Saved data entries
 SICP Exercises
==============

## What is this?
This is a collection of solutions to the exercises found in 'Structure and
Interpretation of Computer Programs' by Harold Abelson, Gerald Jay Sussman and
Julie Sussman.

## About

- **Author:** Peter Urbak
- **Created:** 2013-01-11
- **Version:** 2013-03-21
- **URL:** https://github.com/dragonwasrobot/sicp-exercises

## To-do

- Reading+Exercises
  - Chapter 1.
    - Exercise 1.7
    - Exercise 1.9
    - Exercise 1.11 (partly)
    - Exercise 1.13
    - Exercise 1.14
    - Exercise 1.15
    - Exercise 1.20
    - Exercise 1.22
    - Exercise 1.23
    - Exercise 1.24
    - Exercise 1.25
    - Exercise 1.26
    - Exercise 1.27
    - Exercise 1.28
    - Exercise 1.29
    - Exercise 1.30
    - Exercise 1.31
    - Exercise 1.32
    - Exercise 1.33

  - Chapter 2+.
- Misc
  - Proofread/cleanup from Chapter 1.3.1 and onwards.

What you have to do: Go through the data above and copy each line in which "Sussman" appears.

Response to this exercise:
Interpretation of Computer Programs' by Harold Abelson, Gerald Jay Sussman and
Julie Sussman.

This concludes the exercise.